Watch, here it comes...
I doubt they'd be successful at that. Instead I see this as a desperate move to remain relevant to software development.
Microsoft is playing catch-up with the software dev and dev/ops community. Linux became the preferred dev environment many years ago, not just because it's a better environment, but also when it became clear that Linux was going to take over the internet via "cloud" services and containers (docker, Kubernetes, etc.). Which it has done, in large measure. Windows simply cannot do what Linux does, and people want what Linux does.
Add to that Microsoft's dismal and utter failure in the mobile market, where Linux rules via Android.
Thus, running a Linux (dev) environment on Windows is a desperation move by MS to avoid Windows development being shunted into the corner completely by 2025 or so.

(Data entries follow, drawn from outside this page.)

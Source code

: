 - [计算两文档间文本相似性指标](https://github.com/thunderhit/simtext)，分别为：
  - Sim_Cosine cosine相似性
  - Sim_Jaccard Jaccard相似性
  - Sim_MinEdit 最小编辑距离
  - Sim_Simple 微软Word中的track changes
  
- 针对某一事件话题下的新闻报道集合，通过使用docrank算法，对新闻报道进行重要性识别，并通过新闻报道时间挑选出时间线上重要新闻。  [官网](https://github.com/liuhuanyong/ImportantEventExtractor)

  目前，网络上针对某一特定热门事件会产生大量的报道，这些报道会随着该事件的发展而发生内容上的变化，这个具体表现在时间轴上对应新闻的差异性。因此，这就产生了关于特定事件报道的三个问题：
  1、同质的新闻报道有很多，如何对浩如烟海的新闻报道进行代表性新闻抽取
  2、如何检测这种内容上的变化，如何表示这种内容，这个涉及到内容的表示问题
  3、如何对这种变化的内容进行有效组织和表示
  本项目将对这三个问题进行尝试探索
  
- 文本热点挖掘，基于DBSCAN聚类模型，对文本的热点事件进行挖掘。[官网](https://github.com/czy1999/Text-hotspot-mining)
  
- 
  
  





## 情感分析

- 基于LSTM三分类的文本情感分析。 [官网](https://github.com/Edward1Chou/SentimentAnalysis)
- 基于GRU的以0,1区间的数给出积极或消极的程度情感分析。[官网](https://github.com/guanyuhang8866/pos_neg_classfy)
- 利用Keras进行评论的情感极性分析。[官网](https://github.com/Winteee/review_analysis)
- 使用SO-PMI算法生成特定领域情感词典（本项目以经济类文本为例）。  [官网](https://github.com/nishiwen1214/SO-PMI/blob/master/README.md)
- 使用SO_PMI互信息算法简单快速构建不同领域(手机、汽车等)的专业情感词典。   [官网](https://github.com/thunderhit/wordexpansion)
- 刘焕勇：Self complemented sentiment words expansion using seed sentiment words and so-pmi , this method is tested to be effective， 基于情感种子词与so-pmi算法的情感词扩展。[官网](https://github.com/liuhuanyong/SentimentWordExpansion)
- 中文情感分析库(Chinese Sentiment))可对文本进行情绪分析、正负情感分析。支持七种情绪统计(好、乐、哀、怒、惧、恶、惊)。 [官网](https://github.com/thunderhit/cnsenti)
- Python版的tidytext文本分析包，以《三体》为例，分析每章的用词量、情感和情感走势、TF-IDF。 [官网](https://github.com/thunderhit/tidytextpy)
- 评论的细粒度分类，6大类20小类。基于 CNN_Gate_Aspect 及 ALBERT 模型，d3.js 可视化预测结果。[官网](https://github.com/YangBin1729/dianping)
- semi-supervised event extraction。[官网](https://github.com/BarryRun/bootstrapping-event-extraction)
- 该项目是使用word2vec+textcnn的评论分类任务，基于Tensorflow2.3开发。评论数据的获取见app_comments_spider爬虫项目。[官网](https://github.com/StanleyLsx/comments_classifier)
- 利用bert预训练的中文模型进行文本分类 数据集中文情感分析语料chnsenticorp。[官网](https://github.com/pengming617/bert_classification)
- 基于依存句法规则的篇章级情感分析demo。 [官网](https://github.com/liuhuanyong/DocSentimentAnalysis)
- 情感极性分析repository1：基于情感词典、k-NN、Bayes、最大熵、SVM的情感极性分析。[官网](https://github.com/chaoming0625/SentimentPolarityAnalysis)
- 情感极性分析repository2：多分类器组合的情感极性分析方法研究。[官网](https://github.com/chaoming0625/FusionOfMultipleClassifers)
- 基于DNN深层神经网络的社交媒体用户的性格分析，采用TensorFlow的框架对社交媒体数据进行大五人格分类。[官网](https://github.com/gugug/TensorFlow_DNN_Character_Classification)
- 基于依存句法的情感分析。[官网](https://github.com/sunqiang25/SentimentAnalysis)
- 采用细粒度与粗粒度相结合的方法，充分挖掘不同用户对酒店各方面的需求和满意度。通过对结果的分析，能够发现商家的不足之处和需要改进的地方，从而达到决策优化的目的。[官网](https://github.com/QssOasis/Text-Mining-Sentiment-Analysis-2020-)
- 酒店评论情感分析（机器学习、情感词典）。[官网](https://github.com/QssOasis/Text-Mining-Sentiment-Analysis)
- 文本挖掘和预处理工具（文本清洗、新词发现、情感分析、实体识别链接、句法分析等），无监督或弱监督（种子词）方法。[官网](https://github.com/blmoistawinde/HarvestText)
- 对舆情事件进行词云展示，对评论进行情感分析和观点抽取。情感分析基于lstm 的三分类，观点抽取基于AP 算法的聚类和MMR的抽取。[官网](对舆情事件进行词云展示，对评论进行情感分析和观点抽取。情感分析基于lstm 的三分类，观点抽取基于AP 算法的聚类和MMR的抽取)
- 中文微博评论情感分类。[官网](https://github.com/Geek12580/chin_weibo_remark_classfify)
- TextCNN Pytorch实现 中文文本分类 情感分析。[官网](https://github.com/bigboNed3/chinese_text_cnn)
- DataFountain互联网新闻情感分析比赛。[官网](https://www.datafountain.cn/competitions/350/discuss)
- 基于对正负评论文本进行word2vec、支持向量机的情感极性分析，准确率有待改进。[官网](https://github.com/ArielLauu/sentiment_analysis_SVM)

All that said, Windows will remain the majority user platform for a long time -- it's simply too entrenched to be forced out of hundreds of millions of homes and businesses. Windows applications will continue to be the default. But modern software development abandoned Windows years ago, and MS finally realized it.
I'm glad they did. I'd like to see Windows remain relevant for more than doing Excel spreadsheets in Accounting and playing video games.